The first British hardback was published in Cassell & Company's Crime Connoisseur series in 1955, the same year that a French translation appeared as Vous qui entrez ici (Presses de la Cité, collection 'Un Mystère' #202).

At this period the author was writing under the name John Ross Macdonald and was also identified as Kenneth Millar on the Knopf dust jacket.

[3] On the way from southern California to a court hearing in Sacramento, private detective Lew Archer comes across a trucker who has been shot and dumped by the roadside.

He learns that Anne and Kerrigan had spent a recent weekend there and also speaks to MacGowan, the only permanent resident of the resort, who turns out to be Jo Summer's grandfather.

Believing that Butler does not want to get to the truth, Archer goes to District Attorney Westmore, who gives him details of Bozey's recent involvement in a bank robbery: since the notes were recorded, he needed to raise ready cash from the hijacked whiskey consignment.

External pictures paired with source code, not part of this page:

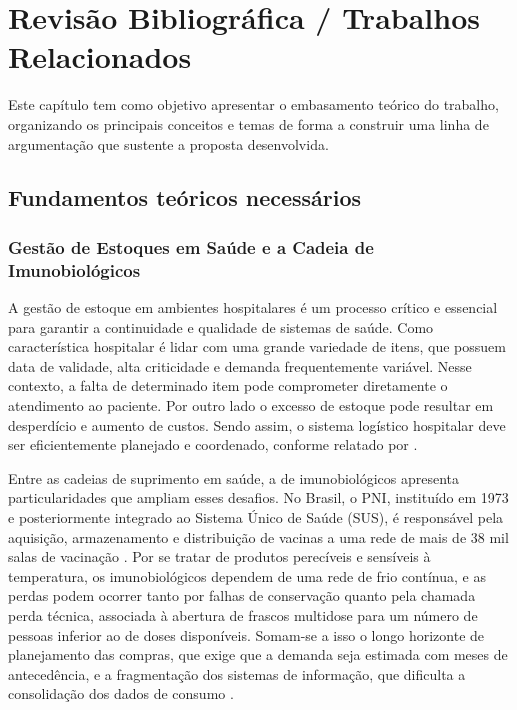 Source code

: \documentclass[
    12pt,
    openright,
    oneside,
    a4paper,
    english,
    brazil
]{abntex2}
\begin{document}
\chapter{Revisão Bibliográfica / Trabalhos Relacionados}
\label{cap:revisao}

Este capítulo tem como objetivo apresentar o embasamento teórico do trabalho, organizando os principais conceitos e temas de forma a construir uma linha de argumentação que sustente a proposta desenvolvida.

\section{Fundamentos teóricos necessários}
\label{sec:referencial}

\subsection{Gestão de Estoques em Saúde e a Cadeia de Imunobiológicos}
\label{subsec:gestao_estoques}

A gestão de estoque em ambientes hospitalares é um processo crítico e essencial para garantir a continuidade e qualidade de sistemas de saúde. Como característica hospitalar é lidar com uma grande variedade de itens, que possuem data de validade, alta criticidade e demanda frequentemente variável. Nesse contexto, a falta de determinado item pode comprometer diretamente o atendimento ao paciente. Por outro lado o excesso de estoque pode resultar em desperdício e aumento de custos. Sendo assim, o sistema logístico hospitalar deve ser eficientemente planejado e coordenado, conforme relatado por .

Entre as cadeias de suprimento em saúde, a de imunobiológicos apresenta particularidades que ampliam esses desafios. No Brasil, o PNI, instituído em 1973 e posteriormente integrado ao Sistema Único de Saúde (SUS), é responsável pela aquisição, armazenamento e distribuição de vacinas a uma rede de mais de 38 mil salas de vacinação \cite{Lopes2022}. Por se tratar de produtos perecíveis e sensíveis à temperatura, os imunobiológicos dependem de uma rede de frio contínua, e as perdas podem ocorrer tanto por falhas de conservação quanto pela chamada perda técnica, associada à abertura de frascos multidose para um número de pessoas inferior ao de doses disponíveis. Somam-se a isso o longo horizonte de planejamento das compras, que exige que a demanda seja estimada com meses de antecedência, e a fragmentação dos sistemas de informação, que dificulta a consolidação dos dados de consumo \cite{Lopes2022}.
\end{document}
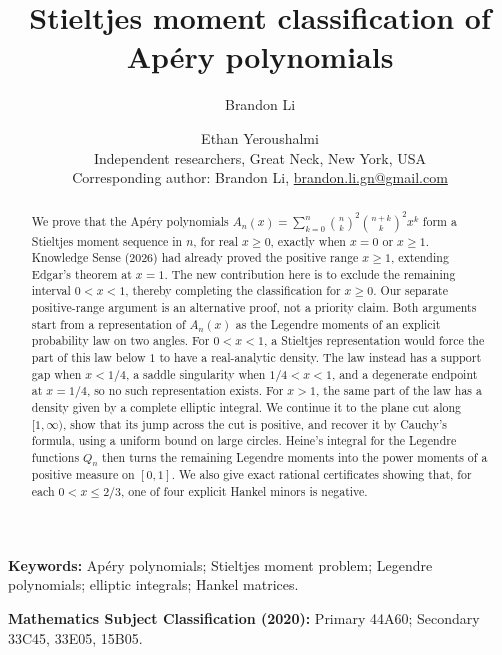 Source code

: \documentclass[11pt]{article}
\title{Stieltjes moment classification of Ap\'ery polynomials}
\author{Brandon Li \and Ethan Yeroushalmi\\[0.35em]
 \normalsize Independent researchers, Great Neck, New York, USA\\[0.2em]
 \normalsize Corresponding author: Brandon Li,
 \href{mailto:brandon.li.gn@gmail.com}{brandon.li.gn@gmail.com}}
\date{}
\begin{document}
\maketitle
\begin{abstract}
We prove that the Ap\'ery polynomials
$A_n(x)=\sum_{k=0}^n\binom nk^2\binom{n+k}k^2x^k$ form a Stieltjes
moment sequence in $n$, for real $x\ge0$, exactly when $x=0$ or $x\ge1$.
Knowledge Sense (2026) had already proved the positive range $x\ge1$,
extending Edgar's theorem at $x=1$. The new contribution here is to
exclude the remaining interval $0<x<1$, thereby completing the
classification for $x\ge0$. Our separate positive-range argument is
an alternative proof, not a priority claim. Both arguments start from a
representation of $A_n(x)$ as the Legendre moments of an explicit
probability law on two angles. For $0<x<1$, a Stieltjes representation
would force the part of this law below $1$ to have a real-analytic
density. The law instead has a support gap when $x<1/4$, a saddle
singularity when $1/4<x<1$, and a degenerate endpoint at $x=1/4$, so no
such representation exists. For $x>1$, the same part of the law has a
density given by a complete elliptic integral. We continue it to the plane
cut along $[1,\infty)$, show that its jump across the cut is positive,
and recover it by Cauchy's formula, using a uniform bound on large
circles. Heine's integral for the Legendre functions $Q_n$ then turns the
remaining Legendre moments into the power moments of a positive measure
on $[0,1]$. We also give exact rational certificates showing that, for
each $0<x\le2/3$, one of four explicit Hankel minors is negative.
\end{abstract}
\noindent\textbf{Keywords:} Ap\'ery polynomials; Stieltjes moment problem;
Legendre polynomials; elliptic integrals; Hankel matrices.

\smallskip\noindent\textbf{Mathematics Subject Classification (2020):}
Primary 44A60; Secondary 33C45, 33E05, 15B05.
\end{document}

From Kerrigan's wife Archer learns that her husband was in financial difficulties and his motive for involvement in the hijacking was to get away with Jo, using the pay-off – not realizing that Bozey had swindled him by using the hot money from the robbery.

As they are talking, MacGowan arrives with the news that Jo had been up to Lake Perdida but had left again to search for Bozey and was heading for the abandoned mining camp of Traverse.